Mots croisés avec… Baba Diop, Porte Parole du Comité de Gestion du Fonds de Promotion de l'Industrie Cinématographique et Audiovisuelle (Fopica)
Le critique et journaliste Baba Diop, membre du comité de gestion et porte parole de ladite structure revient sur le travail abattu depuis deux ans par le Comité de gestion du FOPICA. Les critères de choix (après le travail des 3 comités de lecture), les gages de garantie et surtout les faiblesses relevés dans ces dossiers sont relevés.

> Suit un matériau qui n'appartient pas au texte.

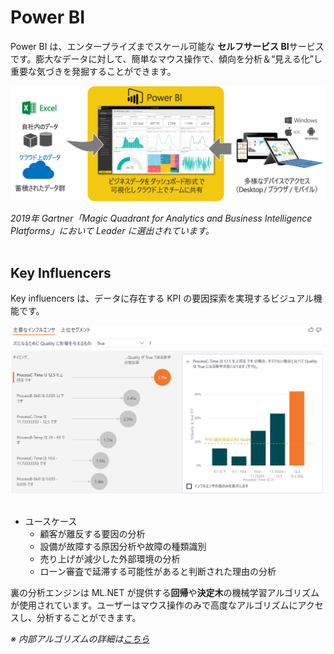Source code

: # Power BI

Power BI は、エンタープライズまでスケール可能な **セルフサービス BI**サービスです。膨大なデータに対して、簡単なマウス操作で、傾向を分析＆“見える化”し重要な気づきを発掘することができます。

<img src="docs/images/powerbi-pic.png" width=600>
<br/>

*2019年 Gartner「Magic Quadrant for Analytics and Business Intelligence Platforms」において Leader に選出されています。*
<br/><br/>

## Key Influencers

Key influencers は、データに存在する KPI の要因探索を実現するビジュアル機能です。

<img src="docs/images/keyinfluencers-pic.png" width=500>
<br/><br/>

- ユースケース
   - 顧客が離反する要因の分析
   - 設備が故障する原因分析や故障の種類識別
   - 売り上げが減少した外部環境の分析
   - ローン審査で延滞する可能性があると判断された理由の分析


裏の分析エンジンは ML.NET が提供する**回帰**や**決定木**の機械学習アルゴリズムが使用されています。ユーザーはマウス操作のみで高度なアルゴリズムにアクセスし、分析することができます。

*※ 内部アルゴリズムの詳細は[こちら](https://dotnet.microsoft.com/apps/machinelearning-ai/ml-dotnet/customers/power-bi
)*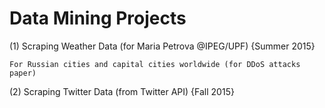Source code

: # Data Mining Projects
 
(1) Scraping Weather Data (for Maria Petrova @IPEG/UPF) {Summer 2015}

    For Russian cities and capital cities worldwide (for DDoS attacks paper)

(2) Scraping Twitter Data (from Twitter API) {Fall 2015}


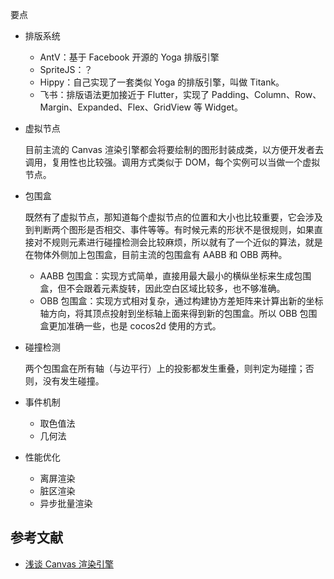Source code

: 要点

- 排版系统

    - AntV：基于 Facebook 开源的 Yoga 排版引擎
    - SpriteJS：？
    - Hippy：自己实现了一套类似 Yoga 的排版引擎，叫做 Titank。
    - 飞书：排版语法更加接近于 Flutter，实现了 Padding、Column、Row、Margin、Expanded、Flex、GridView 等 Widget。

- 虚拟节点

    目前主流的 Canvas 渲染引擎都会将要绘制的图形封装成类，以方便开发者去调用，复用性也比较强。调用方式类似于 DOM，每个实例可以当做一个虚拟节点。

- 包围盒

    既然有了虚拟节点，那知道每个虚拟节点的位置和大小也比较重要，它会涉及到判断两个图形是否相交、事件等等。有时候元素的形状不是很规则，如果直接对不规则元素进行碰撞检测会比较麻烦，所以就有了一个近似的算法，就是在物体外侧加上包围盒，目前主流的包围盒有 AABB 和 OBB 两种。

    - AABB 包围盒：实现方式简单，直接用最大最小的横纵坐标来生成包围盒，但不会跟着元素旋转，因此空白区域比较多，也不够准确。
    - OBB 包围盒：实现方式相对复杂，通过构建协方差矩阵来计算出新的坐标轴方向，将其顶点投射到坐标轴上面来得到新的包围盒。所以 OBB 包围盒更加准确一些，也是 cocos2d 使用的方式。

- 碰撞检测

    两个包围盒在所有轴（与边平行）上的投影都发生重叠，则判定为碰撞；否则，没有发生碰撞。

- 事件机制

    - 取色值法
    - 几何法

- 性能优化

    - 离屏渲染
    - 脏区渲染
    - 异步批量渲染

## 参考文献

- [浅谈 Canvas 渲染引擎](https://zhuanlan.zhihu.com/p/608415829)
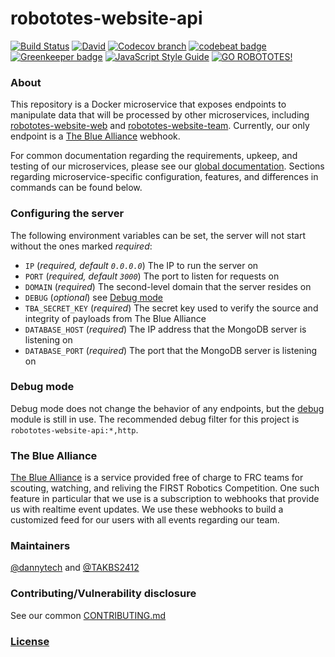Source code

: # robototes-website-api

[![Build Status](https://semaphoreci.com/api/v1/robototes/robototes-website-api/branches/master/shields_badge.svg)](https://semaphoreci.com/robototes/robototes-website-api)
[![David](https://img.shields.io/david/robototes/robototes-website-api.svg)](https://david-dm.org/robototes/robototes-website-api#info=dependencies)
[![Codecov branch](https://img.shields.io/codecov/c/github/robototes/robototes-website-api/master.svg)](https://codecov.io/gh/robototes/robototes-website-api/branches/master)
[![codebeat badge](https://codebeat.co/badges/0b776429-8e30-44de-8eb8-53c530bf7b7b)](https://codebeat.co/projects/github-com-robototes-robototes-website-api-master)
[![Greenkeeper badge](https://img.shields.io/badge/greenkeeper-enabled-brightgreen.svg)](https://greenkeeper.io/)
[![JavaScript Style Guide](https://img.shields.io/badge/code_style-standard-brightgreen.svg)](https://standardjs.com)
[![GO ROBOTOTES!](https://img.shields.io/badge/GO-ROBOTOTES!-brightred.svg)](https://www.robototes.com)

### About

This repository is a Docker microservice that exposes endpoints to manipulate data that will be processed by other
microservices, including [robototes-website-web](https://github.com/robototes/robototes-website-web) and
[robototes-website-team](https://github.com/robototes/robototes-website-team). Currently, our only endpoint is
a [The Blue Alliance](#tba) webhook.

For common documentation regarding the requirements, upkeep, and testing of our microservices, please see our
[global documentation](https://github.com/robototes/robototes-website/blob/master/DOCS.md). Sections
regarding microservice-specific configuration, features, and differences in commands can be found below.

### <a id="configuration">Configuring the server</a>

The following environment variables can be set, the server will not start without the ones marked *required*:

* `IP` (*required, default `0.0.0.0`*) The IP to run the server on
* `PORT` (*required, default `3000`*) The port to listen for requests on
* `DOMAIN` (*required*) The second-level domain that the server resides on
* `DEBUG` (*optional*) see [Debug mode](#debugmode)
* `TBA_SECRET_KEY` (*required*) The secret key used to verify the source and integrity of payloads from The Blue Alliance
* `DATABASE_HOST` (*required*) The IP address that the MongoDB server is listening on
* `DATABASE_PORT` (*required*) The port that the MongoDB server is listening on

### <a id="debugmode">Debug mode</a>

Debug mode does not change the behavior of any endpoints, but the [debug](https://www.npmjs.com/package/debug) module is still in
use. The recommended debug filter for this project is `robototes-website-api:*,http`.

### <a id="tba">The Blue Alliance</a>

[The Blue Alliance](https://www.thebluealliance.com/) is a service provided free of charge to FRC
teams for scouting, watching, and reliving the FIRST Robotics Competition. One such feature in
particular that we use is a subscription to webhooks that provide us with realtime event updates.
We use these webhooks to build a customized feed for our users with all events regarding our team.

### Maintainers

[@dannytech](https://github.com/dannytech) and
[@TAKBS2412](https://github.com/TAKBS2412)

### Contributing/Vulnerability disclosure

See our common [CONTRIBUTING.md](https://github.com/robototes/robototes-website/blob/master/CONTRIBUTING.md)

### [License](https://github.com/robototes/robototes-website/blob/master/LICENSE.md)
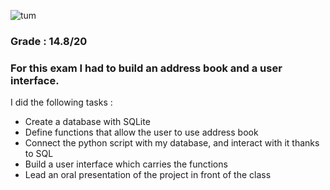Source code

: ![tum](https://upload.wikimedia.org/wikipedia/commons/thumb/c/c8/Logo_of_the_Technical_University_of_Munich.svg/149px-Logo_of_the_Technical_University_of_Munich.svg.png)
### Grade : 14.8/20 
### For this exam I had to build an address book and a user interface. 
 I did the following tasks :
 - Create a database with SQLite
 - Define functions that allow the user to use address book
 - Connect the python script with my database, and interact with it thanks to SQL
 - Build a user interface which carries the functions
 - Lead an oral presentation of the project in front of the class
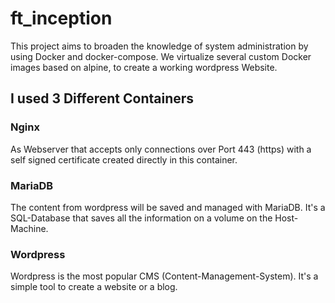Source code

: # ft_inception
This project aims to broaden the knowledge of system administration by using Docker and docker-compose.
We virtualize several custom Docker images based on alpine, to create a working wordpress Website.


## I used 3 Different Containers
### Nginx
As Webserver that accepts only connections over Port 443 (https) with a self signed certificate created directly in this container.
### MariaDB
The content from wordpress will be saved and managed with MariaDB. It's a SQL-Database that saves all the information on a volume on the Host-Machine.
### Wordpress
Wordpress is the most popular CMS (Content-Management-System). It's a simple tool to create a website or a blog.
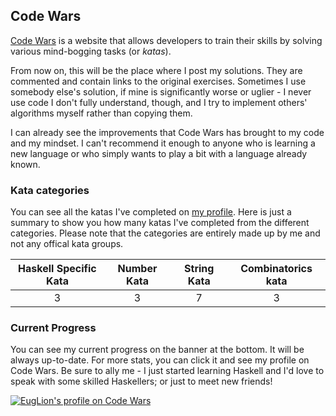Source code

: ## Code Wars
[Code Wars][1] is a website that allows developers to train their skills by solving various mind-bogging tasks (or _katas_).

From now on, this will be the place where I post my solutions. They are commented and contain links to the original exercises. Sometimes I use somebody else's solution, if mine is significantly worse or uglier - I never use code I don't fully understand, though, and I try to implement others' algorithms myself rather than copying them.

I can already see the improvements that Code Wars has brought to my code and my mindset. I can't recommend it enough to anyone who is learning a new language or who simply wants to play a bit with a language already known.

### Kata categories
You can see all the katas I've completed on [my profile][2]. Here is just a summary to show you how many katas I've completed from the different categories. Please note that the categories are entirely made up by me and not any offical kata groups.

| Haskell Specific Kata | Number Kata | String Kata | Combinatorics kata |
| :-------------------: | :---------: | :---------: | :----------------: |
| 3                     | 3           | 7           | 3                  |

### Current Progress
 You can see my current progress on the banner at the bottom. It will be always up-to-date. For more stats, you can click it and see my profile on Code Wars.
 Be sure to ally me - I just started learning Haskell and I'd love to speak with some skilled Haskellers; or just to meet new friends!

 [![EugLion's profile on Code Wars][3]][2]

[1]: https://www.codewars.com/
[2]: https://www.codewars.com/users/EugLion
[3]: https://www.codewars.com/users/EugLion/badges/small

Qu'est-ce qui a prédominé dans le choix de ces 31 projets de films sur les 76 éligibles ?

Baba DIOP :
Les comités de lecture s'intéressaient eux à l'histoire et sur cette base, ils ont fait leur choix. Nous, puisqu'on est un comité de gestion, nous devons distribuer des sources de financements, nous étions regardant sur la faisabilité du projet et sur le budget. Est-ce que le budget est conforme au scénario. Nous avons remarqué qu'il y avait des budgets très gonflés. Nous avons vérifié si la maison de production peut efficacement porter le projet et aussi le potentiel du réalisateur. Il faut aussi respecter la clause qui impose aux bénéficiaires du Fopica de dépenser 75 % des fonds au Sénégal. Quand on regarde par exemple les techniciens devant intervenir dans le film, s'il n'y a pas de Sénégalais, ça pose problème. Car on ne peut pas donner de l'argent pour qu'il soit dépensé ailleurs.
Il y a eu d'autres critères mis en avant. Ce sont des sommes de critères qui nous garantissent qu'une fois le financement acquis, le film sera mené à bon terme. Exemple, si vous avez un projet qui demande une somme consistante alors que vous n'avez pas de coproducteur, ni un apport personnel. Ou bien quand l'investissement se limite à un peu de matériel ou un salaire cédé (qui ne sera pas payé), cela fait tilt. Une production sérieuse doit avoir un fonds d'abord et aller chercher le complément ensuite. Si vous avez un budget énorme sans moyens, on se dit : "une fois réalisé où le film va être distribué ?" Cela pose problème. Hors, il faut être concret. Je veux dire, si des projets ne se font pas, cela pénalise les gens, car l'argent peut être repris par l'Etat. Notre souci était de voir les projets dont on est à peu près sûr - on n'est sûr de rien - qu'ils seront menés à terme.

Comment le savoir ?

Soit parce qu'ils ont des coproductions, soit les garantis apportées par la société sont fiables. Son apport, plus ce qu'on lui donne doit représenter à peu près 40%. Les réalisateurs étaient habitués à des financements à fonds perdus. Nous avons dit non, l'État ne peut plus se permettre de distribuer de l'argent gratuitement, il faut qu'il ait un retour sur investissement.
C'est pourquoi nous nous sommes dits, il faut que le projet ait un public, c'est-à-dire une zone de diffusion. Par exemple, il y a dans les séries télévisuelles, un projet présenté par un Ivoirien mais en coproduction avec une société du Sénégal (c'est la série télé Dibi Dibi à Dakar de l'auteur Honoré Essoh, produit par Taf production Afrique qui a reçu trente millions de francs Cfa). Ce projet bénéficie à deux États. Le film Le Rêve de Latricia du réalisateur sénégalais Ben Diogaye Bèye qui a obtenu cent millions de francs Cfa (l'avance sur recette la plus importante du Fopica 2014) laisse une porte ouverte à une coproduction avec des indépendants ou avec des Américains pressentis. C'est important sachant que si ce long métrage est réalisé, il sera vu aussi bien aux Usa et en Afrique. C'est un bon point pour le Sénégal.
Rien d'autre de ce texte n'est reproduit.